Y aurait-il une relation métaphysique de signification entre les quasi-homophones ? Mon esprit en tout cas lie allègrement les signifiants et créé fréquemment des liens entre ces mots que seul le son réunit… Cela me pose en société de graves problèmes qui découlent presque tous de cette simple question : le choix des mots est-il motivé ?

Quelques exemples s’imposent.

Les mots belette et belotte sont si proches d’un point de vue sonore que toujours je me représente le petit animal en pleine partie de carte avec ses compagnons. C’est bien triste à dire, mais jamais la belette ne jouera au tarot ou au poker dans mon inconscient ou dans la vaste plaine de mes représentations mentales.

Les substantifs paradis et parodie quant à eux sont trop proches pour que le paradis soit exempt de satire… Que dire d’ailleurs des mots satire et satyre ? Toujours je m’imagine le faiseur de sarcasmes sous la forme d’un faune barbu.

J’eus l’air bête le jour où je confondis le terme prosélytisme avec celui de proxénétisme, surtout qu’à ce moment précis je m’étais engagée dans une diatribe dans laquelle j’accusais l’église catholique de proxénétisme…

Les termes furibond et moribond, par leur ressemblance phonétique, devraient également avoir des sens similaires, à moins que le premier état n’entraîne le second ? Et quel lien entretiennent-ils avec les pudibonds ?

Je ne suis pas là seule à avoir un esprit tordu et fusionneur de phonèmes. Pour mon ami Xavier, les mots fromage et chômage se confondent tant dans son esprit que son image mentale du chômage est celle d’un individu attablé devant des montagnes de brie.

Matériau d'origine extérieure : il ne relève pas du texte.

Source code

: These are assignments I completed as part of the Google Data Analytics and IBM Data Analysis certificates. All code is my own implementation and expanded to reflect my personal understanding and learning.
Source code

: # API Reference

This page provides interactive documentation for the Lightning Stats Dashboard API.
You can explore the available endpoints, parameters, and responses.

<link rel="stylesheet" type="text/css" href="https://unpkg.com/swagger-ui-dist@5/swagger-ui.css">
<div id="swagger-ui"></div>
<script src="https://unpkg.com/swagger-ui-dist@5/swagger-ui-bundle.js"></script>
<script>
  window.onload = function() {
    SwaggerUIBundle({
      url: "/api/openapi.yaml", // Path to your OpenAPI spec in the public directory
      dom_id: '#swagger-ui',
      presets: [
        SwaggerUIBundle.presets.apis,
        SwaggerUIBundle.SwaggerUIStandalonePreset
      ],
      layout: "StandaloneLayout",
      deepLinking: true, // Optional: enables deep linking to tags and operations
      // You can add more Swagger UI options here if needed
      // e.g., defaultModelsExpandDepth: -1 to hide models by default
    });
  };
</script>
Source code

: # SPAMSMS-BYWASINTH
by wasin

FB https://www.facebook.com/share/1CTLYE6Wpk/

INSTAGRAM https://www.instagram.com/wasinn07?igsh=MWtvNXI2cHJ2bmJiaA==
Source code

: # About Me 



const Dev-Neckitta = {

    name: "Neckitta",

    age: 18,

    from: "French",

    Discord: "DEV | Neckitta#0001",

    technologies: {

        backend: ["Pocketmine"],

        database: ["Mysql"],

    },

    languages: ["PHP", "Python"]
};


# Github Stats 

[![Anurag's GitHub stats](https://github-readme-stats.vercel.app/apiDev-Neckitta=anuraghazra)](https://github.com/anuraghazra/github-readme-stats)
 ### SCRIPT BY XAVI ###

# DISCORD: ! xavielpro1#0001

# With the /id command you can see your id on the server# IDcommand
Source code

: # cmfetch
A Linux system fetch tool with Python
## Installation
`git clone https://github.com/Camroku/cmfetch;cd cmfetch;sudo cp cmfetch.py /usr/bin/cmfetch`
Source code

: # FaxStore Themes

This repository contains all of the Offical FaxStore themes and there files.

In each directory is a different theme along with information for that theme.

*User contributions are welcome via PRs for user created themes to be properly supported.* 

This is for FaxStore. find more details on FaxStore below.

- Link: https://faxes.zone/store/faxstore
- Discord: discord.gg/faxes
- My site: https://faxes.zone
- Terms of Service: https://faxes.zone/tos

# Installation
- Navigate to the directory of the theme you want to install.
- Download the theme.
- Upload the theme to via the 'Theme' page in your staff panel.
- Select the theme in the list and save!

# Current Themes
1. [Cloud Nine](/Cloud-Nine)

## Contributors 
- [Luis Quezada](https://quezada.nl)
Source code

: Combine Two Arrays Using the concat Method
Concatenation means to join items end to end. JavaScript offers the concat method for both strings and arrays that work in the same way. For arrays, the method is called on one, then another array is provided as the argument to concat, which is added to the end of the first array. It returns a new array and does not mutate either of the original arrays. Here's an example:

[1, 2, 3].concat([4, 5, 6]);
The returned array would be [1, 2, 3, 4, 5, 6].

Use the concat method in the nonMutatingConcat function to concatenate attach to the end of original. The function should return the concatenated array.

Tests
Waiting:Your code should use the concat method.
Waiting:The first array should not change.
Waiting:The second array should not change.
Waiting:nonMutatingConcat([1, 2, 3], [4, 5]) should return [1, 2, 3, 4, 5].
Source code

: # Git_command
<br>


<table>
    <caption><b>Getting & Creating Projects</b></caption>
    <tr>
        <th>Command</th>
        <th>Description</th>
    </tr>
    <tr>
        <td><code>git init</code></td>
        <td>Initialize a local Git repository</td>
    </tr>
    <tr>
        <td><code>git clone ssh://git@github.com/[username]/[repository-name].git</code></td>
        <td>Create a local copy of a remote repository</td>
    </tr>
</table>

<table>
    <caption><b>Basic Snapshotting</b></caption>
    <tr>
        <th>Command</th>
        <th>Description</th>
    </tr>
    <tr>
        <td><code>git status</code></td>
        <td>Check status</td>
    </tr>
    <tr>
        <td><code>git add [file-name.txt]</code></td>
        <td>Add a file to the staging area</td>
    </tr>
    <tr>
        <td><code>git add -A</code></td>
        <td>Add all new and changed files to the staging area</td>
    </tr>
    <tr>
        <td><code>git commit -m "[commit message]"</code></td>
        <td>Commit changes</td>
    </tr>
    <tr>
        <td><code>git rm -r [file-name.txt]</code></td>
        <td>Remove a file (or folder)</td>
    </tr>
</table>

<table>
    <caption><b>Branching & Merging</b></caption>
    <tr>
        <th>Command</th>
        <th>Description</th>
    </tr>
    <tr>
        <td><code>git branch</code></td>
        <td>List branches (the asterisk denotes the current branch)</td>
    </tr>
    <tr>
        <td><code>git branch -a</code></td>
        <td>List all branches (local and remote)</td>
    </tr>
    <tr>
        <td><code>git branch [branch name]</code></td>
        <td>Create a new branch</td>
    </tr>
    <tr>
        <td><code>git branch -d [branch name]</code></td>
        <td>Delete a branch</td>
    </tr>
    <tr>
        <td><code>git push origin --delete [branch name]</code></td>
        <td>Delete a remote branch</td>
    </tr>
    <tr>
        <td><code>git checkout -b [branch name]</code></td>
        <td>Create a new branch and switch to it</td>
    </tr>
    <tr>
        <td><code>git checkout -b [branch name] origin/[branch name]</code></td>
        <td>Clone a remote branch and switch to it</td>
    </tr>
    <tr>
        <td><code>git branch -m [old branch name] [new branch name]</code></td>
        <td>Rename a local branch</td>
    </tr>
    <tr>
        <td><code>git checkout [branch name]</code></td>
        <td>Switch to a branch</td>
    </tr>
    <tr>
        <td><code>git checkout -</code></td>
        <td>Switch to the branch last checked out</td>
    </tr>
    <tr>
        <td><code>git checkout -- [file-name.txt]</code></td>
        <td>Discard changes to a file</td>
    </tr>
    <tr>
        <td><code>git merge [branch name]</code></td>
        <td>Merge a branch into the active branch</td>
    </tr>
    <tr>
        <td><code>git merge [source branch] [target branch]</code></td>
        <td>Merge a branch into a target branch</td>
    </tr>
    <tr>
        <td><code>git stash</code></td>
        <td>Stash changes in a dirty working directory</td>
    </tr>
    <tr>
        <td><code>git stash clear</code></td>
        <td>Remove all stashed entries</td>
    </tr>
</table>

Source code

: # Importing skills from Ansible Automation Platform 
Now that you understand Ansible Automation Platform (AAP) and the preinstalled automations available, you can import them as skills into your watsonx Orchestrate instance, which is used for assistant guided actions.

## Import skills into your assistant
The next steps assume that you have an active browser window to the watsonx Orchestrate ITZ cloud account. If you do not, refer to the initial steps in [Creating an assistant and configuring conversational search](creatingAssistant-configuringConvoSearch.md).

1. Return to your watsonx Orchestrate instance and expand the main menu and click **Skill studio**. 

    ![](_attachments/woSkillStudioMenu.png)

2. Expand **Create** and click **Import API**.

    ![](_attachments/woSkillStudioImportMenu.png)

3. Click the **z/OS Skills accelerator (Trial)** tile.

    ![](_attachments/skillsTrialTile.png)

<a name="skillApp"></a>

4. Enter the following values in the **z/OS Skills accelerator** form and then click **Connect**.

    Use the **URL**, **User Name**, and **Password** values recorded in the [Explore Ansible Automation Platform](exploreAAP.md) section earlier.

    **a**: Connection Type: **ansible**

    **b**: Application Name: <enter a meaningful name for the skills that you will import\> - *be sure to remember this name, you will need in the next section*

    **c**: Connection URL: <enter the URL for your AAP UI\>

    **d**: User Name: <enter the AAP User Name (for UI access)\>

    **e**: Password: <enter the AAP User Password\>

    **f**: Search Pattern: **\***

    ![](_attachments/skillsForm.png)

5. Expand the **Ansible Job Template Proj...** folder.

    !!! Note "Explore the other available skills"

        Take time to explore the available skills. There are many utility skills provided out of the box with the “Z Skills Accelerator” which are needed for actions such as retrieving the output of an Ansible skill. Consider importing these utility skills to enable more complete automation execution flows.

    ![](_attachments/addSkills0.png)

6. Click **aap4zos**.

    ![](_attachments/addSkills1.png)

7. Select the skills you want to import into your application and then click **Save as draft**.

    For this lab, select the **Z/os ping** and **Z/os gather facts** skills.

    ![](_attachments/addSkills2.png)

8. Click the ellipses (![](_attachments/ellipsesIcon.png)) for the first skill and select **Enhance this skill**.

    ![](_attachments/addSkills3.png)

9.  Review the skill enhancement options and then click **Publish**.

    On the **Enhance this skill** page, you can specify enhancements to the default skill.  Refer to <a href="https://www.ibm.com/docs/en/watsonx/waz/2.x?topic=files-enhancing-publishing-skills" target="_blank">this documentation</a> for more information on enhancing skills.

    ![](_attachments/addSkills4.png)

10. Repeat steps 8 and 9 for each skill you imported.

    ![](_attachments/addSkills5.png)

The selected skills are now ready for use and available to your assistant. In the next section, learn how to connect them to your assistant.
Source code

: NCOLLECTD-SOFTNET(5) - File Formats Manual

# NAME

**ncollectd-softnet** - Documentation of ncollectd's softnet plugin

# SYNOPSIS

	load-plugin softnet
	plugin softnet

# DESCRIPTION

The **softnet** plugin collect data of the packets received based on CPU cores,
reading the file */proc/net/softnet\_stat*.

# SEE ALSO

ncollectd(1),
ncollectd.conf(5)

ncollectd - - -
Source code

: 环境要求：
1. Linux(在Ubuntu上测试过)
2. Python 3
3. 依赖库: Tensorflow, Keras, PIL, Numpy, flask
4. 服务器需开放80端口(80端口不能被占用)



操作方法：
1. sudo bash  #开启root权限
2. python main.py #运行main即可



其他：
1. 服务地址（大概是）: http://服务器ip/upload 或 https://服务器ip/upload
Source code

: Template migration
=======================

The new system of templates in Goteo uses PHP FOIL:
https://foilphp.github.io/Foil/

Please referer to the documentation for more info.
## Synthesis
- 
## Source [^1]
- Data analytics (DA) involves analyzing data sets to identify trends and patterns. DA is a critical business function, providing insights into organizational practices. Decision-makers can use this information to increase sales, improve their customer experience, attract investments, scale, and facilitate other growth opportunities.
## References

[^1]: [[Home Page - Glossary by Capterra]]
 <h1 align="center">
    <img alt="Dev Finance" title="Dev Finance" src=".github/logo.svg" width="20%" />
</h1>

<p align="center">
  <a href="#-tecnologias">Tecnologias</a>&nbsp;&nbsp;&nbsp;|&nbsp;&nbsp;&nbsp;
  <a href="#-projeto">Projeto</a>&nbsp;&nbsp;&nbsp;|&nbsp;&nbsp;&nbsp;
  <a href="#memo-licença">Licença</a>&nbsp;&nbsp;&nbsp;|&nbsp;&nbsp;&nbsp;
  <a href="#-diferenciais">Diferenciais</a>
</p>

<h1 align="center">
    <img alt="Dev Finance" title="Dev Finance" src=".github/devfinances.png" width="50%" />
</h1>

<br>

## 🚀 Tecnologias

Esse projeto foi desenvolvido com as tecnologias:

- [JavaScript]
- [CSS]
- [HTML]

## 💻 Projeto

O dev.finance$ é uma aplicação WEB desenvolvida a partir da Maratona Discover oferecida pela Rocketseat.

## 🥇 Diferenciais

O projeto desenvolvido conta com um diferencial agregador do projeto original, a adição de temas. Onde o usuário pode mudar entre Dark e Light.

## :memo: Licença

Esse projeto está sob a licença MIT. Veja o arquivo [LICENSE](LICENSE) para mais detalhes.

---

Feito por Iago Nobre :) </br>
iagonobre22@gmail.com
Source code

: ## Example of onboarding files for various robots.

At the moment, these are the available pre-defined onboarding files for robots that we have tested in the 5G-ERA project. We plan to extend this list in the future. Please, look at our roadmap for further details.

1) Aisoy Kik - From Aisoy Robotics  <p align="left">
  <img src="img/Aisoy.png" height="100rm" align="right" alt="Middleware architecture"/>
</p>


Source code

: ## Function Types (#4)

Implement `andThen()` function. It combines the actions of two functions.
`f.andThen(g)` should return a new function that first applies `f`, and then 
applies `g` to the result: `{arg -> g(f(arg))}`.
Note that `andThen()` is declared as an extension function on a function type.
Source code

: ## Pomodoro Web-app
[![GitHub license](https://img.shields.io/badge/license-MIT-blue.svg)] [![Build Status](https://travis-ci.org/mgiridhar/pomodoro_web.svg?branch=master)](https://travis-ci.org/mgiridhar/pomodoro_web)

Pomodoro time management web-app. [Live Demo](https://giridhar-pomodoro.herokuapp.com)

Le problème va hélas plus loin. Dans mon cerveau, c’est parfois tellement la fête du signifiant et du signifié…que les mots se reproduisent…

Là encore, quelques exemples avant toute chose :

Des amours monstrueux du paradis et du dogme naîtront le paradigme. Également sous forme d’équation : paradis + dogme = paradigme.

Les habitants de Lisbonne sont-ils à ce point bohèmes et poètes qu’il faille les appeler les Lisboètes ? bohèmes + poètes = lisboètes

Pape + À croupetons = Papeton. Les papetons, ce plat provençal à base d’aubergine m’évoque un pape à croupetons ce qui est passablement inattendu voire obscène de la part du St Père… Déjà que le mot croupetons m’inspire une image de quelqu’un accroupi avec des croûtons…c’est dire si le hasard du langage exploite laborieusement le lexique de la chute vers le sol…

Mots + maux : mauvais jeux de maux…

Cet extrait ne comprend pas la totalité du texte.